_Work required_
The required output is all lines below that contain the word "clubs".
═══
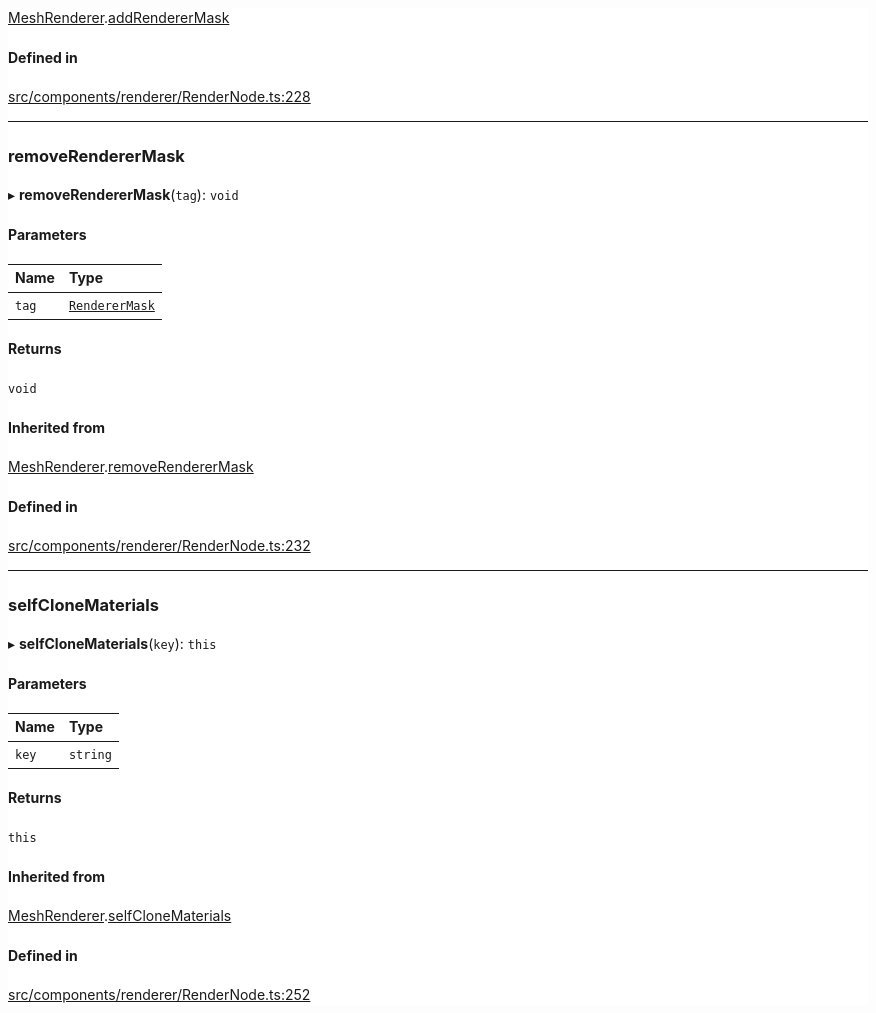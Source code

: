 [MeshRenderer](MeshRenderer.md).[addRendererMask](MeshRenderer.md#addrenderermask)

#### Defined in

[src/components/renderer/RenderNode.ts:228](https://github.com/Orillusion/orillusion/blob/main/src/components/renderer/RenderNode.ts#L228)

___

### removeRendererMask

▸ **removeRendererMask**(`tag`): `void`

#### Parameters

| Name | Type |
| :------ | :------ |
| `tag` | [`RendererMask`](../enums/RendererMask.md) |

#### Returns

`void`

#### Inherited from

[MeshRenderer](MeshRenderer.md).[removeRendererMask](MeshRenderer.md#removerenderermask)

#### Defined in

[src/components/renderer/RenderNode.ts:232](https://github.com/Orillusion/orillusion/blob/main/src/components/renderer/RenderNode.ts#L232)

___

### selfCloneMaterials

▸ **selfCloneMaterials**(`key`): `this`

#### Parameters

| Name | Type |
| :------ | :------ |
| `key` | `string` |

#### Returns

`this`

#### Inherited from

[MeshRenderer](MeshRenderer.md).[selfCloneMaterials](MeshRenderer.md#selfclonematerials)

#### Defined in

[src/components/renderer/RenderNode.ts:252](https://github.com/Orillusion/orillusion/blob/main/src/components/renderer/RenderNode.ts#L252)
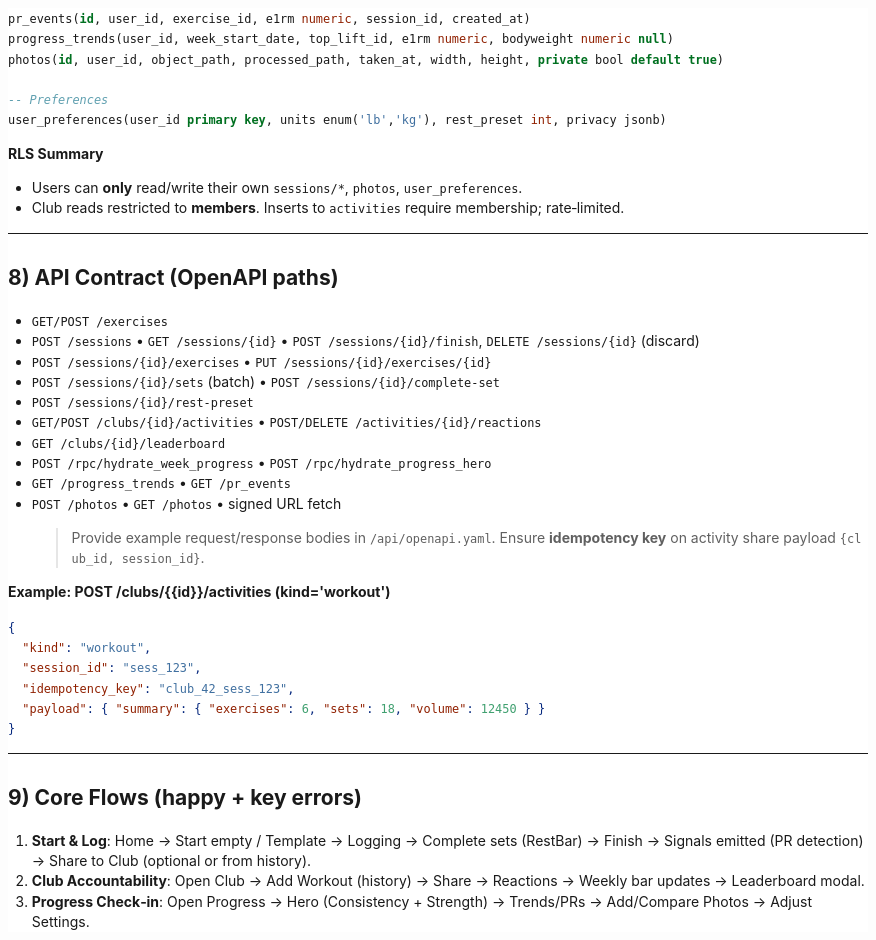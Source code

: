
 ```sql
pr_events(id, user_id, exercise_id, e1rm numeric, session_id, created_at)
progress_trends(user_id, week_start_date, top_lift_id, e1rm numeric, bodyweight numeric null)
photos(id, user_id, object_path, processed_path, taken_at, width, height, private bool default true)

-- Preferences
user_preferences(user_id primary key, units enum('lb','kg'), rest_preset int, privacy jsonb)
```

**RLS Summary**

- Users can **only** read/write their own `sessions/*`, `photos`, `user_preferences`.
- Club reads restricted to **members**. Inserts to `activities` require membership; rate‑limited.

---

## 8) API Contract (OpenAPI paths)

- `GET/POST /exercises`
- `POST /sessions` • `GET /sessions/{id}` • `POST /sessions/{id}/finish`, `DELETE /sessions/{id}` (discard)
- `POST /sessions/{id}/exercises` • `PUT /sessions/{id}/exercises/{id}`
- `POST /sessions/{id}/sets` (batch) • `POST /sessions/{id}/complete-set`
- `POST /sessions/{id}/rest-preset`
- `GET/POST /clubs/{id}/activities` • `POST/DELETE /activities/{id}/reactions`
- `GET /clubs/{id}/leaderboard`
- `POST /rpc/hydrate_week_progress` • `POST /rpc/hydrate_progress_hero`
- `GET /progress_trends` • `GET /pr_events`
- `POST /photos` • `GET /photos` • signed URL fetch
  > Provide example request/response bodies in `/api/openapi.yaml`. Ensure **idempotency key** on activity share payload `{club_id, session_id}`.

**Example: POST /clubs/{{id}}/activities (kind='workout')**

```json
{
  "kind": "workout",
  "session_id": "sess_123",
  "idempotency_key": "club_42_sess_123",
  "payload": { "summary": { "exercises": 6, "sets": 18, "volume": 12450 } }
}
```

---

## 9) Core Flows (happy + key errors)

1. **Start & Log**: Home → Start empty / Template → Logging → Complete sets (RestBar) → Finish → Signals emitted (PR detection) → Share to Club (optional or from history).
2. **Club Accountability**: Open Club → Add Workout (history) → Share → Reactions → Weekly bar updates → Leaderboard modal.
3. **Progress Check‑in**: Open Progress → Hero (Consistency + Strength) → Trends/PRs → Add/Compare Photos → Adjust Settings.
═══
_Answer below_
- `GET/POST /clubs/{id}/activities` • `POST/DELETE /activities/{id}/reactions`
- `GET /clubs/{id}/leaderboard`
**Example: POST /clubs/{{id}}/activities (kind='workout')**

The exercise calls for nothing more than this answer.